I tell Cooper to sit and stay as i turn and start walking towards the other dog, who is still coming at me, hiding behind the 2 inch grass. Cooper does an excellent job of staying... until I start running toward the other dog. cooper must have thought that he was going to get left behind or something because he starts running toward me.
Luckily, this is what scared the dog off and I was able to finish my run in peace.
Well mostly peaceful.
On the way back to my house we ran into three more dogs, but they were all tied up so all they could do was bark and growl at us.
But as I said before, Cooper is a coward and he started pushing against my legs, trying to knock me over, or maybe he was trying to protect himself with me. huh... I wonder which it was?
any way it got bad enough that I stopped him and scolded him for a moment. Yes, I scolded my dog.
Dogs are like children, they need to be scolded. If they are just comforted and loved every time they do something wrong, they will end up disobedient and full of themselves.

Tuesday, October 12, 2010

A Wasted Expenditure

So I finally tried my Soft Star shoes... and they are a no go.
They are to big, but I measured my feet the way they said to... Anyway, never running in those again!
Joe says I should go to a running store. I think it is a good idea.
My mom says I should try real mocasins!

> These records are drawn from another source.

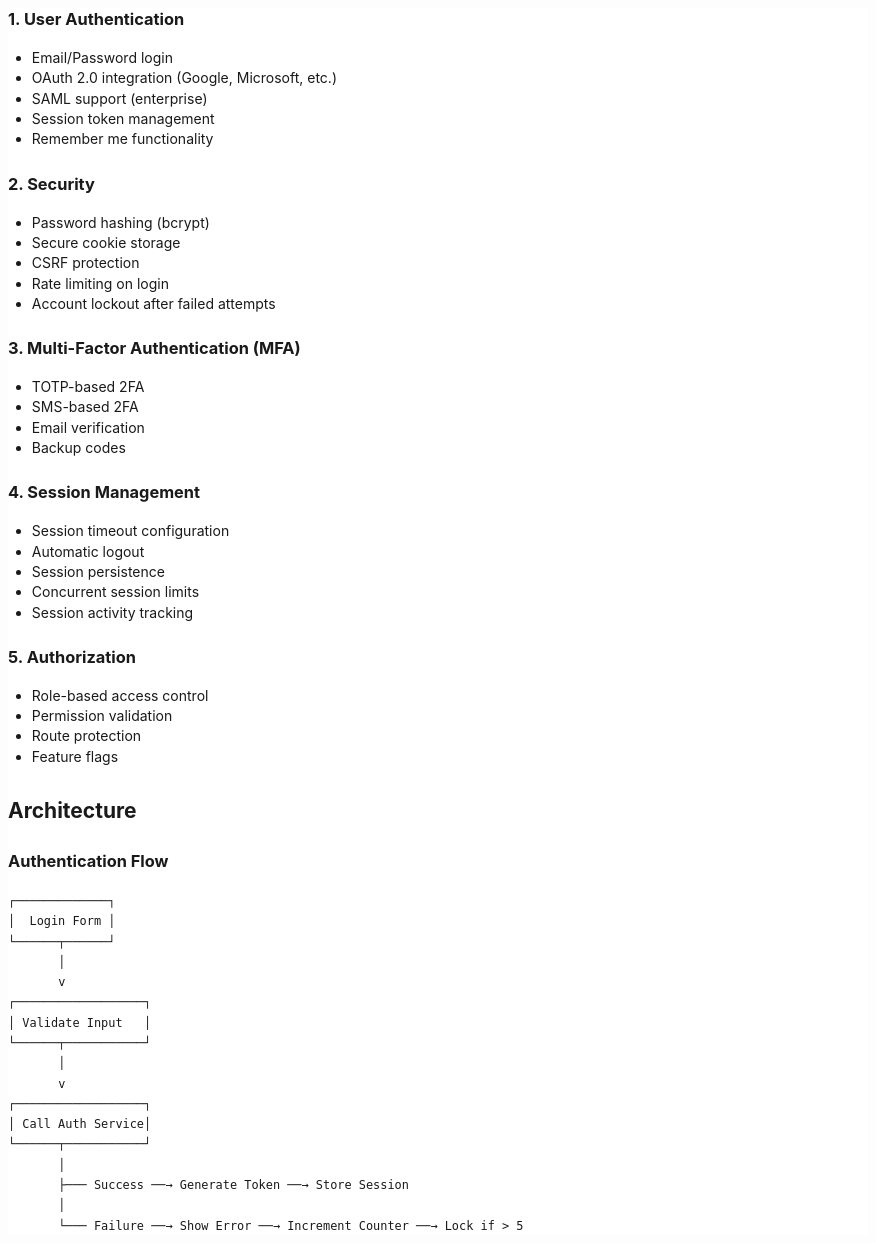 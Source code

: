 ### 1. User Authentication
- Email/Password login
- OAuth 2.0 integration (Google, Microsoft, etc.)
- SAML support (enterprise)
- Session token management
- Remember me functionality

### 2. Security
- Password hashing (bcrypt)
- Secure cookie storage
- CSRF protection
- Rate limiting on login
- Account lockout after failed attempts

### 3. Multi-Factor Authentication (MFA)
- TOTP-based 2FA
- SMS-based 2FA
- Email verification
- Backup codes

### 4. Session Management
- Session timeout configuration
- Automatic logout
- Session persistence
- Concurrent session limits
- Session activity tracking

### 5. Authorization
- Role-based access control
- Permission validation
- Route protection
- Feature flags

## Architecture

### Authentication Flow

```
┌─────────────┐
│  Login Form │
└──────┬──────┘
       │
       v
┌──────────────────┐
│ Validate Input   │
└──────┬───────────┘
       │
       v
┌──────────────────┐
│ Call Auth Service│
└──────┬───────────┘
       │
       ├─── Success ──→ Generate Token ──→ Store Session
       │
       └─── Failure ──→ Show Error ──→ Increment Counter ──→ Lock if > 5
```
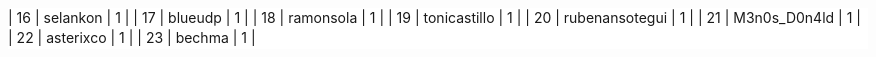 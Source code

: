 | 16 | selankon | 1 |
| 17 | blueudp | 1 |
| 18 | ramonsola | 1 |
| 19 | tonicastillo | 1 |
| 20 | rubenansotegui | 1 |
| 21 | M3n0s_D0n4ld | 1 |
| 22 | asterixco | 1 |
| 23 | bechma | 1 |
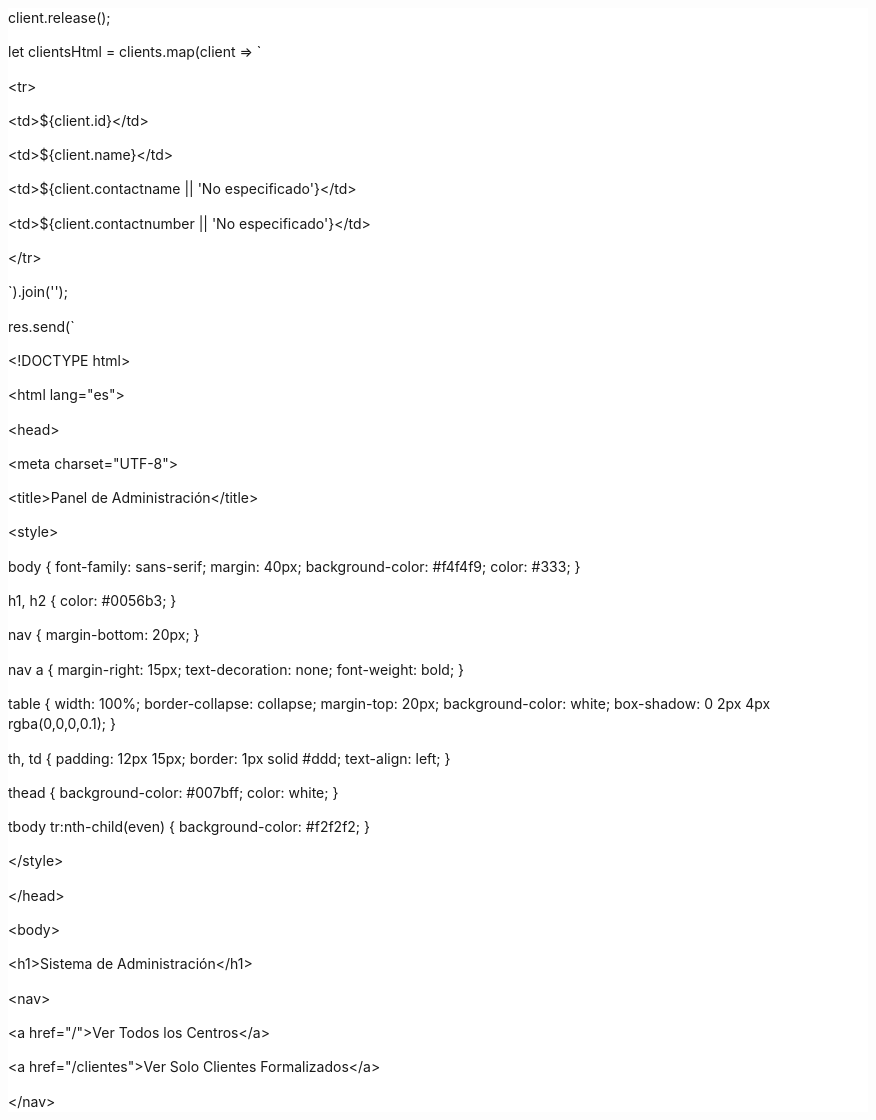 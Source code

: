 client.release(); 

let clientsHtml = clients.map(client => ` 

&lt;tr> 

&lt;td>${client.id}&lt;/td> 

&lt;td>${client.name}&lt;/td> 

&lt;td>${client.contactname || 'No especificado'}&lt;/td> 

&lt;td>${client.contactnumber || 'No especificado'}&lt;/td> 

&lt;/tr> 

`).join(''); 

res.send(` 

&lt;!DOCTYPE html> 

&lt;html lang="es"> 

&lt;head> 

&lt;meta charset="UTF-8"> 

&lt;title>Panel de Administración&lt;/title> 

&lt;style> 

body { font-family: sans-serif; margin: 40px; background-color: #f4f4f9; color: #333; } 

h1, h2 { color: #0056b3; } 

nav { margin-bottom: 20px; } 

nav a { margin-right: 15px; text-decoration: none; font-weight: bold; } 

table { width: 100%; border-collapse: collapse; margin-top: 20px; background-color: white; box-shadow: 0 2px 4px rgba(0,0,0,0.1); } 

th, td { padding: 12px 15px; border: 1px solid #ddd; text-align: left; } 

thead { background-color: #007bff; color: white; } 

tbody tr:nth-child(even) { background-color: #f2f2f2; } 

&lt;/style> 

&lt;/head> 

&lt;body> 

&lt;h1>Sistema de Administración&lt;/h1> 

&lt;nav> 

&lt;a href="/">Ver Todos los Centros&lt;/a> 

&lt;a href="/clientes">Ver Solo Clientes Formalizados&lt;/a> 

&lt;/nav> 
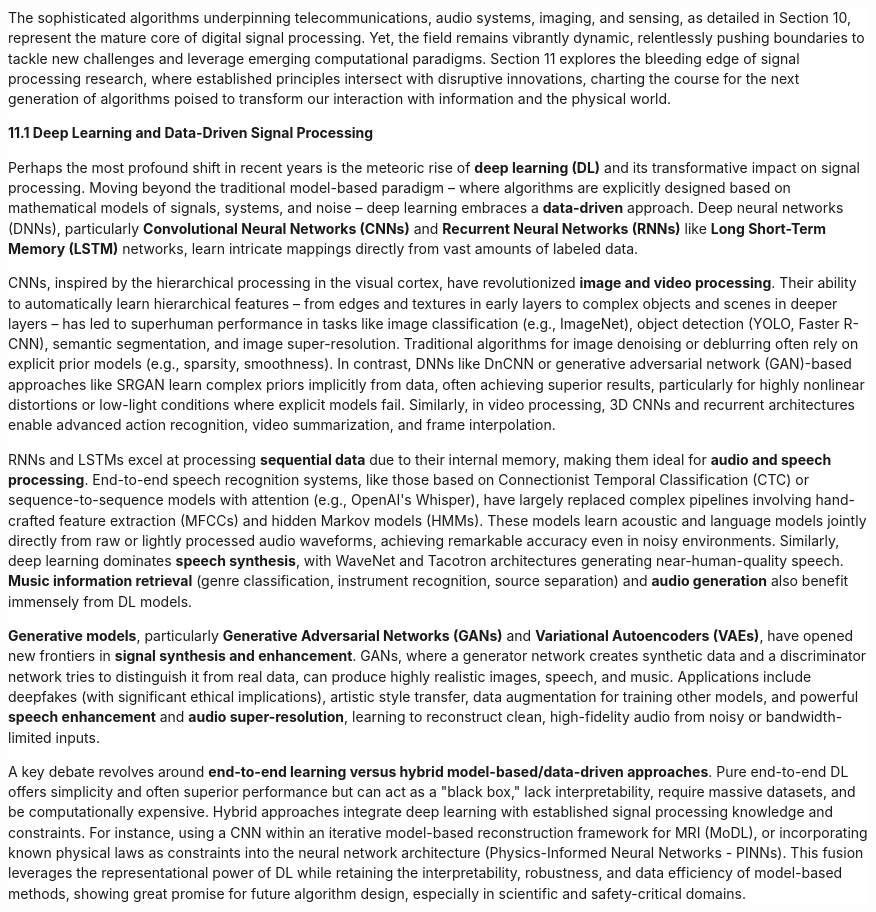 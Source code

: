 The sophisticated algorithms underpinning telecommunications, audio systems, imaging, and sensing, as detailed in Section 10, represent the mature core of digital signal processing. Yet, the field remains vibrantly dynamic, relentlessly pushing boundaries to tackle new challenges and leverage emerging computational paradigms. Section 11 explores the bleeding edge of signal processing research, where established principles intersect with disruptive innovations, charting the course for the next generation of algorithms poised to transform our interaction with information and the physical world.

**11.1 Deep Learning and Data-Driven Signal Processing**

Perhaps the most profound shift in recent years is the meteoric rise of **deep learning (DL)** and its transformative impact on signal processing. Moving beyond the traditional model-based paradigm – where algorithms are explicitly designed based on mathematical models of signals, systems, and noise – deep learning embraces a **data-driven** approach. Deep neural networks (DNNs), particularly **Convolutional Neural Networks (CNNs)** and **Recurrent Neural Networks (RNNs)** like **Long Short-Term Memory (LSTM)** networks, learn intricate mappings directly from vast amounts of labeled data.

CNNs, inspired by the hierarchical processing in the visual cortex, have revolutionized **image and video processing**. Their ability to automatically learn hierarchical features – from edges and textures in early layers to complex objects and scenes in deeper layers – has led to superhuman performance in tasks like image classification (e.g., ImageNet), object detection (YOLO, Faster R-CNN), semantic segmentation, and image super-resolution. Traditional algorithms for image denoising or deblurring often rely on explicit prior models (e.g., sparsity, smoothness). In contrast, DNNs like DnCNN or generative adversarial network (GAN)-based approaches like SRGAN learn complex priors implicitly from data, often achieving superior results, particularly for highly nonlinear distortions or low-light conditions where explicit models fail. Similarly, in video processing, 3D CNNs and recurrent architectures enable advanced action recognition, video summarization, and frame interpolation.

RNNs and LSTMs excel at processing **sequential data** due to their internal memory, making them ideal for **audio and speech processing**. End-to-end speech recognition systems, like those based on Connectionist Temporal Classification (CTC) or sequence-to-sequence models with attention (e.g., OpenAI's Whisper), have largely replaced complex pipelines involving hand-crafted feature extraction (MFCCs) and hidden Markov models (HMMs). These models learn acoustic and language models jointly directly from raw or lightly processed audio waveforms, achieving remarkable accuracy even in noisy environments. Similarly, deep learning dominates **speech synthesis**, with WaveNet and Tacotron architectures generating near-human-quality speech. **Music information retrieval** (genre classification, instrument recognition, source separation) and **audio generation** also benefit immensely from DL models.

**Generative models**, particularly **Generative Adversarial Networks (GANs)** and **Variational Autoencoders (VAEs)**, have opened new frontiers in **signal synthesis and enhancement**. GANs, where a generator network creates synthetic data and a discriminator network tries to distinguish it from real data, can produce highly realistic images, speech, and music. Applications include deepfakes (with significant ethical implications), artistic style transfer, data augmentation for training other models, and powerful **speech enhancement** and **audio super-resolution**, learning to reconstruct clean, high-fidelity audio from noisy or bandwidth-limited inputs.

A key debate revolves around **end-to-end learning versus hybrid model-based/data-driven approaches**. Pure end-to-end DL offers simplicity and often superior performance but can act as a "black box," lack interpretability, require massive datasets, and be computationally expensive. Hybrid approaches integrate deep learning with established signal processing knowledge and constraints. For instance, using a CNN within an iterative model-based reconstruction framework for MRI (MoDL), or incorporating known physical laws as constraints into the neural network architecture (Physics-Informed Neural Networks - PINNs). This fusion leverages the representational power of DL while retaining the interpretability, robustness, and data efficiency of model-based methods, showing great promise for future algorithm design, especially in scientific and safety-critical domains.
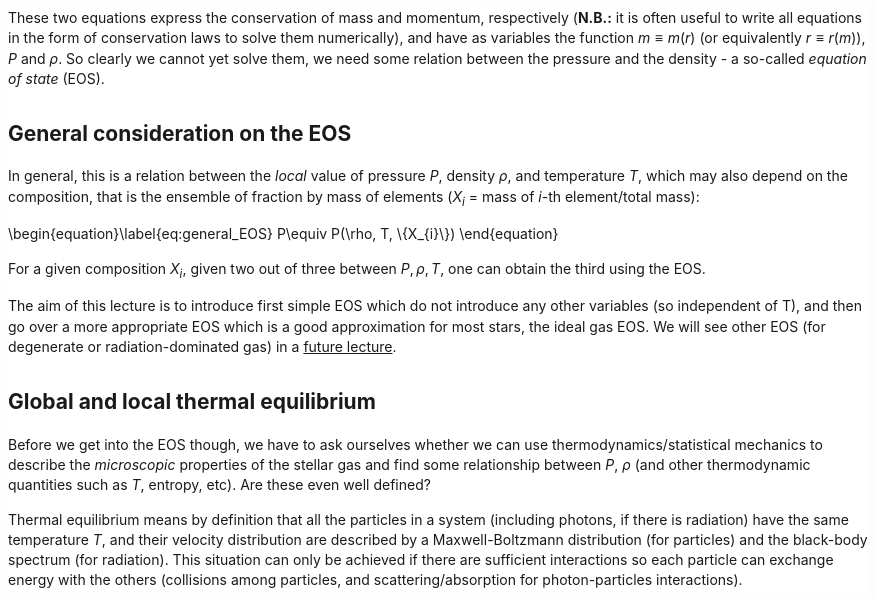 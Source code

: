 </div>

These two equations express the conservation of mass and momentum,
respectively (**N.B.:** it is often useful to write all equations in the
form of conservation laws to solve them numerically), and have as
variables the function $m \equiv m(r)$ (or equivalently $r\equiv r(m)$), $P$ and
$\rho$. So clearly we cannot yet solve them, we need some relation
between the pressure and the density - a so-called *equation of state*
(EOS).


<a id="orgc77d07d"></a>

## General consideration on the EOS

In general, this is a relation between the *local* value of pressure $P$,
density $\rho$, and temperature $T$, which may also depend on the
composition, that is the ensemble of fraction by mass of elements ($X_{i}$
= mass of $i$-th element/total mass):

<div class="latex" id="org393b4ae">
\begin{equation}\label{eq:general_EOS}
P\equiv P(\rho, T, \{X_{i}\})
\end{equation}

</div>

For a given composition ${X_{i}}$, given two out of three between $P, \rho,
T$, one can obtain the third using the EOS.

The aim of this lecture is to introduce first simple EOS which do not
introduce any other variables (so independent of T), and then go over
a more appropriate EOS which is a good approximation for most stars,
the ideal gas EOS. We will see other EOS (for degenerate or
radiation-dominated gas) in a [future lecture](./notes-lecture-EOS2).


<a id="orgcb16bdd"></a>

## Global and local thermal equilibrium

Before we get into the EOS though, we have to ask ourselves whether we
can use thermodynamics/statistical mechanics to describe the
*microscopic* properties of the stellar gas and find some relationship
between $P$, $\rho$ (and other thermodynamic quantities such as $T$, entropy,
etc). Are these even well defined?

Thermal equilibrium means by definition that all the particles in a
system (including photons, if there is radiation) have the same
temperature $T$, and their velocity distribution are described by a
Maxwell-Boltzmann distribution (for particles) and the black-body
spectrum (for radiation). This situation can only be achieved if there
are sufficient interactions so each particle can exchange energy with
the others (collisions among particles, and scattering/absorption for
photon-particles interactions).
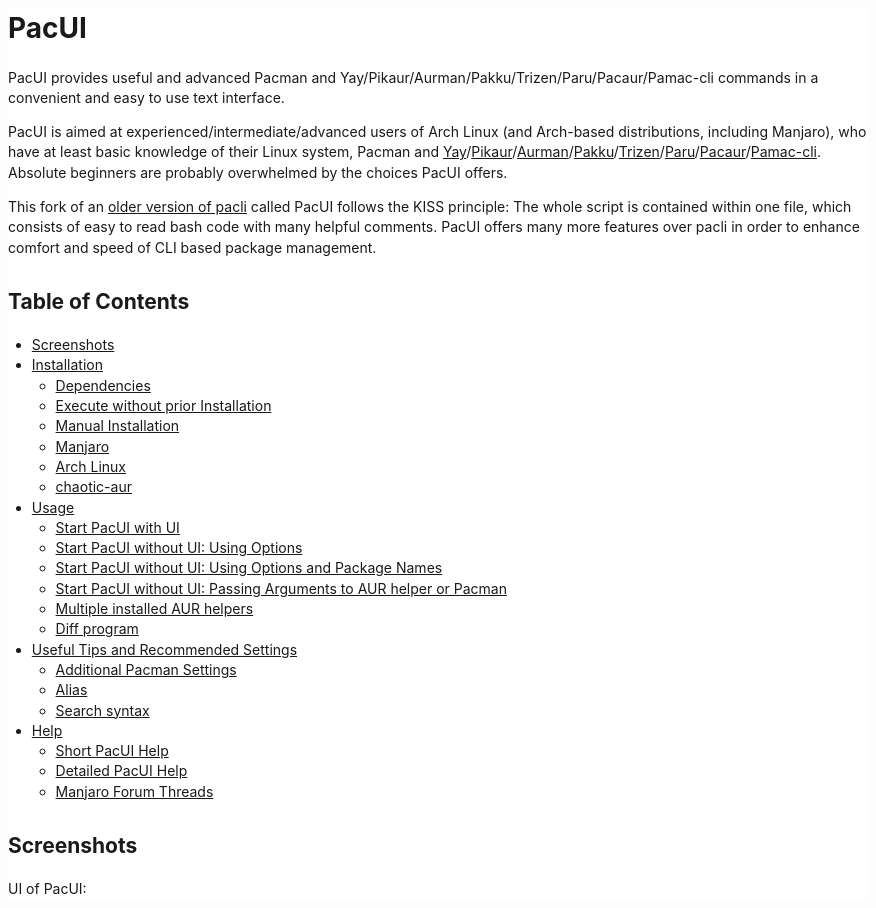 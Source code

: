 
# PacUI

PacUI provides useful and advanced Pacman and Yay/Pikaur/Aurman/Pakku/Trizen/Paru/Pacaur/Pamac-cli commands in a convenient and easy to use text interface.

PacUI is aimed at experienced/intermediate/advanced users of Arch Linux (and Arch-based distributions, including Manjaro), who have at least basic knowledge of their Linux system, Pacman and [Yay](https://github.com/Jguer/yay)/[Pikaur](https://github.com/actionless/pikaur)/[Aurman](https://github.com/polygamma/aurman)/[Pakku](https://github.com/kitsunyan/pakku)/[Trizen](https://github.com/trizen/trizen)/[Paru](https://github.com/Morganamilo/paru)/[Pacaur](https://github.com/rmarquis/pacaur)/[Pamac-cli](https://aur.archlinux.org/packages/pamac-cli/). Absolute beginners are probably overwhelmed by the choices PacUI offers.

This fork of an [older version of pacli](https://github.com/Manjaro-Pek/pacli/tree/f98e9226eb75ea00217481f436399328fe73d3ae) called PacUI follows the KISS principle: The whole script is contained within one file, which consists of easy to read bash code with many helpful comments. PacUI offers many more features over pacli in order to enhance comfort and speed of CLI based package management.


Table of Contents
-----------------

   * [Screenshots](#screenshots)
   * [Installation](#installation)
      * [Dependencies](#dependencies)
      * [Execute without prior Installation](#execute-without-prior-installation)
      * [Manual Installation](#manual-installation)
      * [Manjaro](#manjaro)
      * [Arch Linux](#arch-linux)
      * [chaotic-aur](#chaotic-aur)
   * [Usage](#usage)
      * [Start PacUI with UI](#start-pacui-with-ui)
      * [Start PacUI without UI: Using Options](#start-pacui-without-ui-using-options)
      * [Start PacUI without UI: Using Options and Package Names](#start-pacui-without-ui-using-options-and-package-names)
      * [Start PacUI without UI: Passing Arguments to AUR helper or Pacman](#start-pacui-without-ui-passing-arguments-to-aur-helper-or-pacman)
      * [Multiple installed AUR helpers](#multiple-installed-aur-helpers)
      * [Diff program](#diff-program)
   * [Useful Tips and Recommended Settings](#useful-tips-and-recommended-settings)
      * [Additional Pacman Settings](#additional-pacman-settings)
      * [Alias](#alias)
      * [Search syntax](#search-syntax)
   * [Help](#help)
      * [Short PacUI Help](#short-pacui-help)
      * [Detailed PacUI Help](#detailed-pacui-help)
      * [Manjaro Forum Threads](#manjaro-forum-threads)


## Screenshots

UI of PacUI:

I think it is a good idea... an amazing idea actually.
Oh and she was talking about some tire shoes she had when she was little... I want some. I think I want to try those.
Running shoes are EXPEN$IVE!
I am going to go broke if I keep buying shoes!
So I will have to stop soon. Good think I have a job!
Blisters.. don't feel good.
especially when they are on the bottoms of your feet where walking takes place

Going to run again tomorrow, hopefully my feet don't hurt as much as they did.
Maybe I will try running in my Crocs like Joe's friend.... maybe not.

Saturday, October 2, 2010

Things that Happen

My shoes came today!
I am very excited to try them out, but, unfortunately, I will not be able to until Monday.
I did wear them just as I went to get my cousin. i found a spot that may rub when I run, and I don't know if they are to floppy or not. It seems like they may make me trip on rocks and such, but if I got them any smaller I think my feet would have been squished. I guess I will find out if they are going to work on Monday when I run.
I love conference.
It makes me feel so happy, even if I really want to sleep. But I am going to have to miss the last fifteen ish minutes of today's afternoon session because I have to go to work.
Well I am not paying attention, I will have to write some more later, maybe when I get home from work EXTREMELY late.

Friday, October 1, 2010

Promise

So remember how running is contagious? or just a love of running.
Anyway, I showed my dad the right way to run, and he tried it out on his own. He decided he was just going to go a 1/4 of a mile, but before he knew it, he had gone for 1/2 a mile, all while running. He hasn't been able to do that before!
Then today I got my mom to run around the block with me, and even though her throat hurt when we were done she couldn't seem to stop running.
Maybe they don't love it yet, but hopefully a love will grow. Maybe I will be able to run with my family!
But then I also wonder.... What if they develop the love of running that I am working so hard to forge? I want to love running. When I am not running I love it. But when I run, I can't seem to find the place when I can run comfortably, when I can just go and not have to think about anything until 10 miles later when I need a drink of water.
I don't want to run with anyone, I want to figure out how I run on my own with out having to worry about how fast I am going when I will be home if someone wants to talk or if I am talking to much. I can't seem to find a way to do this.
I should just go one day. Just go. I wish it would rain. I wish my shoes would come. I wish I wish I wish. I will do this. I don't care how long it takes, I will run 42 miles consecutively.